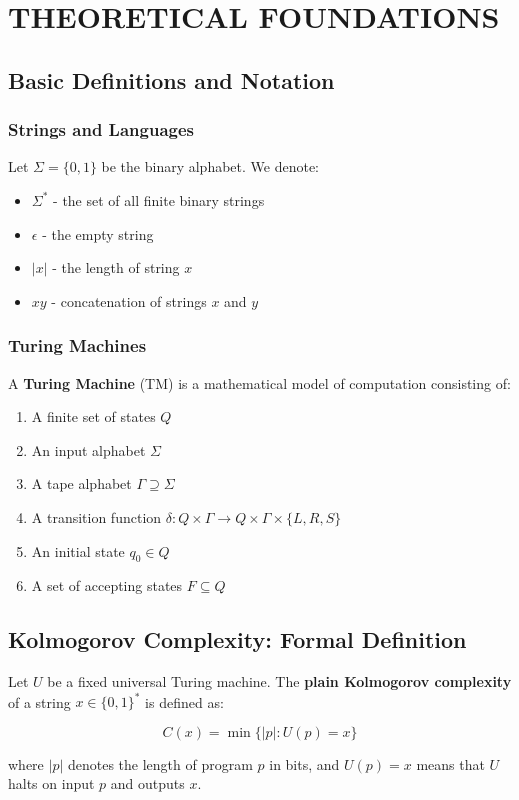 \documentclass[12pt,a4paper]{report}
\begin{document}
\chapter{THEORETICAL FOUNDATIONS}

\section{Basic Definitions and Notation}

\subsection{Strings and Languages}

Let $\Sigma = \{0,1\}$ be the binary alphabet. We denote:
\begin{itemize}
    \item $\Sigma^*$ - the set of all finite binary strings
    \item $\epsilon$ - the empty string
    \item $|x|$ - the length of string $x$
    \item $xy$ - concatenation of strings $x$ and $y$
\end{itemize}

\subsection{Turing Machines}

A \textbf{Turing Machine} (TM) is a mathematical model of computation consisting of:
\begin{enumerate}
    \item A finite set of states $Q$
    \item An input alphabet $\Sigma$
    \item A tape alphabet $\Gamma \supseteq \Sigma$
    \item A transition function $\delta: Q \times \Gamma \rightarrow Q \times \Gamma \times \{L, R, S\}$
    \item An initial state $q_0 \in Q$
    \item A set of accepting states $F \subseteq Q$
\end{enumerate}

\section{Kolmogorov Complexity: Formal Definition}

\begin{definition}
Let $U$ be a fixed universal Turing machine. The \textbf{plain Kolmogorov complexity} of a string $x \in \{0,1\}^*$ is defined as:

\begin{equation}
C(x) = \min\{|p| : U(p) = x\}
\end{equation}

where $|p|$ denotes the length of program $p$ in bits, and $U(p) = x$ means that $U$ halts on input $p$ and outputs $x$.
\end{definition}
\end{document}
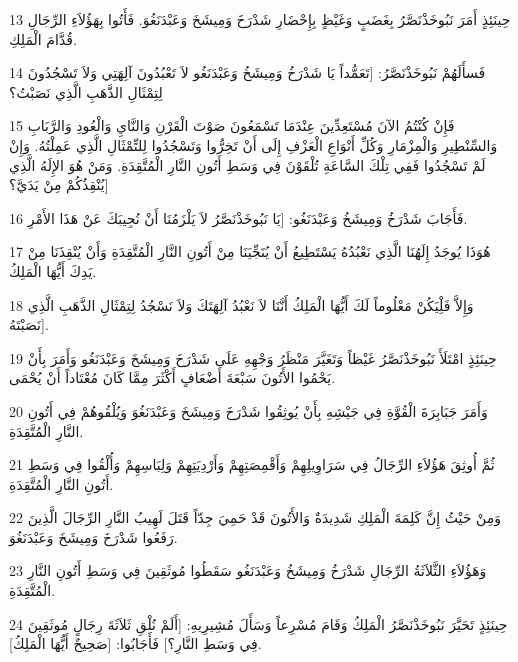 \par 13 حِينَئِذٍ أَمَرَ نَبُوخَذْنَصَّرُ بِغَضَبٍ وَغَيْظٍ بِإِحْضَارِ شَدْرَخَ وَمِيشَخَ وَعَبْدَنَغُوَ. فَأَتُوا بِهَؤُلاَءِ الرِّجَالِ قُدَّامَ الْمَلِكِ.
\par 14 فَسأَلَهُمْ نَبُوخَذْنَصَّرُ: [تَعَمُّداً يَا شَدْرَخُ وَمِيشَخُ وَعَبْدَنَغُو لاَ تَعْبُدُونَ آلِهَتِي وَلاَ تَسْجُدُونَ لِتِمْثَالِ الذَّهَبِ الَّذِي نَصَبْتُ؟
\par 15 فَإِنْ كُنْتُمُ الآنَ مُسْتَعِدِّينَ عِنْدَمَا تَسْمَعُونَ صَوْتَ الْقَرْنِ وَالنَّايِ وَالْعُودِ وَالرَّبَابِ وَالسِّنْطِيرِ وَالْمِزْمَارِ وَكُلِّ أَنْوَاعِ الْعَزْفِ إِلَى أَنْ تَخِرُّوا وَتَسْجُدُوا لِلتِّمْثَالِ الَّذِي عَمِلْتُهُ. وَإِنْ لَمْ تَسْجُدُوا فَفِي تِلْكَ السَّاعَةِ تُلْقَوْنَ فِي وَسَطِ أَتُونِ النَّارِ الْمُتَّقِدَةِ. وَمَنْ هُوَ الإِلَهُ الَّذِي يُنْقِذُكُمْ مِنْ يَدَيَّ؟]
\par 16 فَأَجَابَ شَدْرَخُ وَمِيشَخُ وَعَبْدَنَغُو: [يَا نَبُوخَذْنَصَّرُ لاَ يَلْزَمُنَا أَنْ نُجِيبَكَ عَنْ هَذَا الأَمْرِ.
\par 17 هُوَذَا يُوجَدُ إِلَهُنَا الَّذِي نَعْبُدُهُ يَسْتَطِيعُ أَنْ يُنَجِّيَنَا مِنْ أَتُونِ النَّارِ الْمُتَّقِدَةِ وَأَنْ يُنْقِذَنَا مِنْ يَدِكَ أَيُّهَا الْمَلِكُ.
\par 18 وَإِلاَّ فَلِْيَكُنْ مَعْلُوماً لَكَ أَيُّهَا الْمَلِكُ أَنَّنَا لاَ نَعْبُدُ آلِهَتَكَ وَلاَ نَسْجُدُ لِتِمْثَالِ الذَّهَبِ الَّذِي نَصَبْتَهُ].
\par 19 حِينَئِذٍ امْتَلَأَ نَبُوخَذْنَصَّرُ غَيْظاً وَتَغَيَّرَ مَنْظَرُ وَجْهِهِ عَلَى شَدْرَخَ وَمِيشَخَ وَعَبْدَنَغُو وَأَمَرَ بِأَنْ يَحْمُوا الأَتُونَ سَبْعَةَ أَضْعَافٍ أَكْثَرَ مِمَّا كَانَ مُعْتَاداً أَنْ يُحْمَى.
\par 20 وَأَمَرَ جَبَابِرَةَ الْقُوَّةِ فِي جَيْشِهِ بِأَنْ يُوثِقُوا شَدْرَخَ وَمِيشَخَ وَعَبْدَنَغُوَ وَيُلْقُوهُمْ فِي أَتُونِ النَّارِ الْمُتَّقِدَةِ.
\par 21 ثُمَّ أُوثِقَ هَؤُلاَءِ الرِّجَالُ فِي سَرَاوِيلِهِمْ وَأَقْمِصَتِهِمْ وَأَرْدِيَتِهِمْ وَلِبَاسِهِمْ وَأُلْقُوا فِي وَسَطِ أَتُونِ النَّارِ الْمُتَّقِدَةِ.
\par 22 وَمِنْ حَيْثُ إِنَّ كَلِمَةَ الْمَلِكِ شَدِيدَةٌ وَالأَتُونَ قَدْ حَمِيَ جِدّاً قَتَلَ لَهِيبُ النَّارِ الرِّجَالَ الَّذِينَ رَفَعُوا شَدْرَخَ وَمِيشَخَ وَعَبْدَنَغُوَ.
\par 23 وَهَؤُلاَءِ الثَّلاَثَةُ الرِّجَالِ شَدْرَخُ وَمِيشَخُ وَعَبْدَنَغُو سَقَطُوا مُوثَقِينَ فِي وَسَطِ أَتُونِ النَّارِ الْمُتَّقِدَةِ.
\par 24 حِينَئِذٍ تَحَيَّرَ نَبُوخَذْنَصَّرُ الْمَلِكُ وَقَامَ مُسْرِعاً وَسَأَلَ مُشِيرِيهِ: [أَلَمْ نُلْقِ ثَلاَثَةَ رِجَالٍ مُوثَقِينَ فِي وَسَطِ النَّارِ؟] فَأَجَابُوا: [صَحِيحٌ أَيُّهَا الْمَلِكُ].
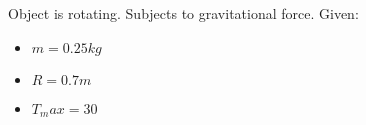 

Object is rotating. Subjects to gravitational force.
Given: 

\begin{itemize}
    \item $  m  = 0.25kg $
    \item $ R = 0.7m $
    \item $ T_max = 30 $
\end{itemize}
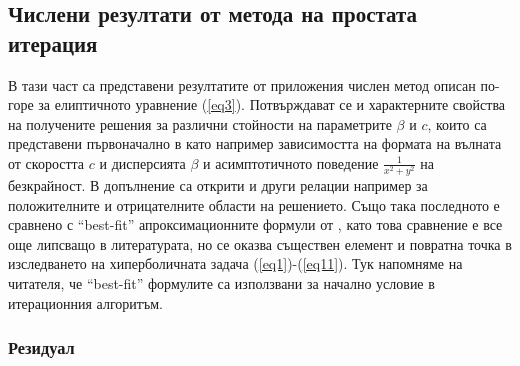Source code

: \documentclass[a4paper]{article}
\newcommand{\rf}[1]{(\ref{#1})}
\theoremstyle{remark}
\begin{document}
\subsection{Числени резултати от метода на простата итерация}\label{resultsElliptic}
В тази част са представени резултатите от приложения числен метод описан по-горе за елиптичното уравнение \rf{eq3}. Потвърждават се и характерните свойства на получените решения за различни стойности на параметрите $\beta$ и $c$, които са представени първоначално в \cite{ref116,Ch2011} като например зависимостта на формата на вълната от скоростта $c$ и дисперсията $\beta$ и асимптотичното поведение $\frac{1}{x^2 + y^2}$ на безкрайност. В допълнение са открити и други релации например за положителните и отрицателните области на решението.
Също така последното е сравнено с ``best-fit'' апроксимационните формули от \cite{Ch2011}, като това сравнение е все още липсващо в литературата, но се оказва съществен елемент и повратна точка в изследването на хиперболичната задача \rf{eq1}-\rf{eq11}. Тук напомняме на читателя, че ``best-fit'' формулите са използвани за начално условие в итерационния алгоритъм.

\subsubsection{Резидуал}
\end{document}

****************************************

PROBLEM DETAILS: Starting at the line above that holds "الرِّجَالِ قُدَّامَ الْمَلِكِ.", return each line up to and including the one that holds "الذَّهَبِ الَّذِي نَصَبْتَهُ].", exactly as written, minus any pictures.

TASK RESPONSE:
 \par 13 حِينَئِذٍ أَمَرَ نَبُوخَذْنَصَّرُ بِغَضَبٍ وَغَيْظٍ بِإِحْضَارِ شَدْرَخَ وَمِيشَخَ وَعَبْدَنَغُوَ. فَأَتُوا بِهَؤُلاَءِ الرِّجَالِ قُدَّامَ الْمَلِكِ.
\par 14 فَسأَلَهُمْ نَبُوخَذْنَصَّرُ: [تَعَمُّداً يَا شَدْرَخُ وَمِيشَخُ وَعَبْدَنَغُو لاَ تَعْبُدُونَ آلِهَتِي وَلاَ تَسْجُدُونَ لِتِمْثَالِ الذَّهَبِ الَّذِي نَصَبْتُ؟
\par 15 فَإِنْ كُنْتُمُ الآنَ مُسْتَعِدِّينَ عِنْدَمَا تَسْمَعُونَ صَوْتَ الْقَرْنِ وَالنَّايِ وَالْعُودِ وَالرَّبَابِ وَالسِّنْطِيرِ وَالْمِزْمَارِ وَكُلِّ أَنْوَاعِ الْعَزْفِ إِلَى أَنْ تَخِرُّوا وَتَسْجُدُوا لِلتِّمْثَالِ الَّذِي عَمِلْتُهُ. وَإِنْ لَمْ تَسْجُدُوا فَفِي تِلْكَ السَّاعَةِ تُلْقَوْنَ فِي وَسَطِ أَتُونِ النَّارِ الْمُتَّقِدَةِ. وَمَنْ هُوَ الإِلَهُ الَّذِي يُنْقِذُكُمْ مِنْ يَدَيَّ؟]
\par 16 فَأَجَابَ شَدْرَخُ وَمِيشَخُ وَعَبْدَنَغُو: [يَا نَبُوخَذْنَصَّرُ لاَ يَلْزَمُنَا أَنْ نُجِيبَكَ عَنْ هَذَا الأَمْرِ.
\par 17 هُوَذَا يُوجَدُ إِلَهُنَا الَّذِي نَعْبُدُهُ يَسْتَطِيعُ أَنْ يُنَجِّيَنَا مِنْ أَتُونِ النَّارِ الْمُتَّقِدَةِ وَأَنْ يُنْقِذَنَا مِنْ يَدِكَ أَيُّهَا الْمَلِكُ.
\par 18 وَإِلاَّ فَلِْيَكُنْ مَعْلُوماً لَكَ أَيُّهَا الْمَلِكُ أَنَّنَا لاَ نَعْبُدُ آلِهَتَكَ وَلاَ نَسْجُدُ لِتِمْثَالِ الذَّهَبِ الَّذِي نَصَبْتَهُ].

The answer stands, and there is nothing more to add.